Multi-head attention, in brief

What you’ll learn

This is lesson 2 of Phase 2 (How models think: the transformer architecture) in Track 5 (AI Foundations). The full Stanford CME 295 course materials are at cme295.stanford.edu. The previous lesson covered single-head attention: the query, key, and value mechanism that lets the model figure out which words relate to which. But one head can only weight every token one way per token, so it has to choose which structure to track in a sentence that has many running through it at once.

Real transformers run many heads in parallel (typically 8 to 32 per layer), each with its own Q, K, V projections and its own perspective on the input. The lesson builds the one-head-isn’t-enough intuition (back to the animal-street-it example), walks the split-run-concatenate pattern that makes multi-head attention work (project to h smaller dimensions, run h attentions, concatenate, project through W_O), traces the dimension flow on a 12-head 768-dim example, and closes with what model cards mean by head counts and the 2026 production variants beyond vanilla MHA (MQA, GQA, and DeepSeek’s MLA).

Where this fits

This is lesson 2 of Phase 2, How models think: the transformer architecture. The previous lesson introduced the single-head attention mechanism. This lesson extends it to many heads running in parallel. The next lesson is The transformer block, which wraps multi-head attention with the remaining pieces (feed-forward network, residual connections, normalization) to complete one full layer of a real transformer.

Before you start

Prerequisites: the attention lesson is required. We build directly on query, key, and value vectors; if those terms feel unfamiliar, read the attention lesson first. The Phase 1 lessons (tokens, embeddings) give you the full picture of what flows into attention, but the attention lesson’s recap is sufficient if you are starting from Phase 2.
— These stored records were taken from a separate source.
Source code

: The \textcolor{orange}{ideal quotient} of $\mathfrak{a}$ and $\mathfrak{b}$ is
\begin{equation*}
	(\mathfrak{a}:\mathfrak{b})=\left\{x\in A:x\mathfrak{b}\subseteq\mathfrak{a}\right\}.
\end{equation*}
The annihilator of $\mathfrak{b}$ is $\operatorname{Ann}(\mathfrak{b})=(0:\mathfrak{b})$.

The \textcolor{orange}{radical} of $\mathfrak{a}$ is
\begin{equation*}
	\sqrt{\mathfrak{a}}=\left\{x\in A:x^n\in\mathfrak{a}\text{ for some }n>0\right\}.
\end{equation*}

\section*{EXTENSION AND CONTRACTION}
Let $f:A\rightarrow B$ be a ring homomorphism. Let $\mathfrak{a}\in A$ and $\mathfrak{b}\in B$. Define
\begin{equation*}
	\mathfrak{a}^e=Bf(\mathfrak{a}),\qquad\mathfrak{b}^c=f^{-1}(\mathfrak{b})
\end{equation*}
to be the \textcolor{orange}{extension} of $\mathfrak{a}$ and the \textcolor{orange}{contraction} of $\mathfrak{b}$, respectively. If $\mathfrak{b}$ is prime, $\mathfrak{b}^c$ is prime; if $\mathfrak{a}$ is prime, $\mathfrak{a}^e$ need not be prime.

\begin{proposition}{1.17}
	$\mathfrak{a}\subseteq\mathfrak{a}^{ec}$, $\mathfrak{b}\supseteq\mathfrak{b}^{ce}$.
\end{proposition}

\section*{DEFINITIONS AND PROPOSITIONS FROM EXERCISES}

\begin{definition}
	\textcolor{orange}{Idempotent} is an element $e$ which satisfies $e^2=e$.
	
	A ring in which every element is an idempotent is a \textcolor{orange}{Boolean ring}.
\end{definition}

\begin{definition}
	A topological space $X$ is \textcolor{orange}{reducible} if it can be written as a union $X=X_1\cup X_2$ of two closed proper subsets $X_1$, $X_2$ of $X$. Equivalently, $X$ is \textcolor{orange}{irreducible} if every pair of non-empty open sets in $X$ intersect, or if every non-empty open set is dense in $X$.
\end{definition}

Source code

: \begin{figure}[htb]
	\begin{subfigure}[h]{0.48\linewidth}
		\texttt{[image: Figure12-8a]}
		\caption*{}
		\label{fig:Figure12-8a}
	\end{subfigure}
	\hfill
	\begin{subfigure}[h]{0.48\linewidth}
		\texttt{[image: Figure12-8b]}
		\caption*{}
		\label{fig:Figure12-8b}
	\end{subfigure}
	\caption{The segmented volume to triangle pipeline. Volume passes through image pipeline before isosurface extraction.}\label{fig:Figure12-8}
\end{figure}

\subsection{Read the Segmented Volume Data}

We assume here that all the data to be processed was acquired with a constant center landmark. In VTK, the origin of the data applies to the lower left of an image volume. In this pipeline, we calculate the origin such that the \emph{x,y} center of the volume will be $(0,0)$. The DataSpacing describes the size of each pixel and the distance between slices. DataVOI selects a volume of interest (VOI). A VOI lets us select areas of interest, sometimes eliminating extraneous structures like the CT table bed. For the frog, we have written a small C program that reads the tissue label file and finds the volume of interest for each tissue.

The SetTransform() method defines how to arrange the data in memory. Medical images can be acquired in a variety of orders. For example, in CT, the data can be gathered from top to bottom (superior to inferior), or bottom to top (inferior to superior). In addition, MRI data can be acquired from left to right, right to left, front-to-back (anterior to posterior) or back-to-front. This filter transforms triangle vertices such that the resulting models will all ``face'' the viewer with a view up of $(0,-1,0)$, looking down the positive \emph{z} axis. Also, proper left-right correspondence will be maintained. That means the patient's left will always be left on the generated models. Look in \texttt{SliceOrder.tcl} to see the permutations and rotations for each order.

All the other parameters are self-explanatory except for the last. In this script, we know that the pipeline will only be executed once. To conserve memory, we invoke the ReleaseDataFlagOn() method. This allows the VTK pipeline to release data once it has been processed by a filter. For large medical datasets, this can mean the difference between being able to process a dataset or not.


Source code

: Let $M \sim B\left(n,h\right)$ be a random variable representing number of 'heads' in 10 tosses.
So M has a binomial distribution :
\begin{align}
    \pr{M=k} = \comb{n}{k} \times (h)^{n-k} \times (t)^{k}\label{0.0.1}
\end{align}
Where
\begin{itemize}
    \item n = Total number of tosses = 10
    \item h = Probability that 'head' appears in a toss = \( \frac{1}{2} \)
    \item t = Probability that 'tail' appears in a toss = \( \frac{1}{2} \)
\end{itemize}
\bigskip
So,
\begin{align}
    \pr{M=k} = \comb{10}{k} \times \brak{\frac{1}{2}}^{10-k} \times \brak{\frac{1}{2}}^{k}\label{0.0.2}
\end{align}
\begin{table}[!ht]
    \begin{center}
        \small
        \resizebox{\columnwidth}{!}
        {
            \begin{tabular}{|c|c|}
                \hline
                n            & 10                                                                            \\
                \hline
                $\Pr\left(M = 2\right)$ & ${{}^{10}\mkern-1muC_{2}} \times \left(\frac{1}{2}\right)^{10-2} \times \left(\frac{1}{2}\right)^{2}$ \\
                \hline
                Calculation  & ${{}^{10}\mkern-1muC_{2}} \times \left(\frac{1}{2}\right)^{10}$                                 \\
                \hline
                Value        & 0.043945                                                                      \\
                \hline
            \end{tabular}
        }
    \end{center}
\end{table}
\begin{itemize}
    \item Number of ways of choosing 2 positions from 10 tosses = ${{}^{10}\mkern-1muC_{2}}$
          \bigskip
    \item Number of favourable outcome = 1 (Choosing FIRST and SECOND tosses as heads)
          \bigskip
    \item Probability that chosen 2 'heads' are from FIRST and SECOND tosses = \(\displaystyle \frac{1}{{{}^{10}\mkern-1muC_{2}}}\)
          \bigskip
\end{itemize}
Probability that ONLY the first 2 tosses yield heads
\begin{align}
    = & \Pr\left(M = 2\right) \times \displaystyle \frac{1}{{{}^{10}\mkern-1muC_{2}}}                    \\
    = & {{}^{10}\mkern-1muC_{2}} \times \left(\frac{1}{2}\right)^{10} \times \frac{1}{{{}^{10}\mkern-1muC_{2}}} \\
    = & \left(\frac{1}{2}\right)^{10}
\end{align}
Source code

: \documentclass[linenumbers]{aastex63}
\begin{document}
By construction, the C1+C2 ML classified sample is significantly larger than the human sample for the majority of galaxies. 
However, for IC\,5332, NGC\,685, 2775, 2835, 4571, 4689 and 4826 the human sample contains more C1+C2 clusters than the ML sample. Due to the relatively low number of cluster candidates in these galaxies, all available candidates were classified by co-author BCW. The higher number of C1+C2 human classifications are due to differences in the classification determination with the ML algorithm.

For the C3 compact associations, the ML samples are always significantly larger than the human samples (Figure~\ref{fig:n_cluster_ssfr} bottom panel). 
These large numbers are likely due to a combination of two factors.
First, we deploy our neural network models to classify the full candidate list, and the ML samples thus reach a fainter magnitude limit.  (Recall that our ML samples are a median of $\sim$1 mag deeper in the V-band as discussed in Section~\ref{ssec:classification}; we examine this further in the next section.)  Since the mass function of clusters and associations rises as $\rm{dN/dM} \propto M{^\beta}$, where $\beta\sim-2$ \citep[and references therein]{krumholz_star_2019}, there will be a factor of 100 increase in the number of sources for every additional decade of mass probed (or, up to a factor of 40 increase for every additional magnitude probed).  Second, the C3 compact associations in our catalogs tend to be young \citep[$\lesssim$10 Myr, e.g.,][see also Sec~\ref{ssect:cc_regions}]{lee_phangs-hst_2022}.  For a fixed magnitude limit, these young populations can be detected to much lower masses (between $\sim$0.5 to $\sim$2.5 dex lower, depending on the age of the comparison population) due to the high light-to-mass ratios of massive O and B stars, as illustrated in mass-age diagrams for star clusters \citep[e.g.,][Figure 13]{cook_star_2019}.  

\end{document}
By the end, you’ll be able to

Explain why a single attention head is structurally limited at tracking multiple kinds of context at once
Describe the split-run-concatenate pattern that turns one big projection into h smaller parallel attention computations
Walk through the dimension flow in a multi-head computation, from input embedding to per-head outputs to the final concatenated result
Recognize multi-head configurations in real model specifications (e.g., “12 heads at 64 dim each, total 768”)
Identify the 2026 production attention variants (MQA, GQA, MLA) and what each one trades off relative to vanilla multi-head attention

Time and difficulty

Read time: about 22 minutes
Practice time: about 15 minutes (dimension arithmetic on paper, plus a quick inspection of a real model’s head count)
Difficulty: standard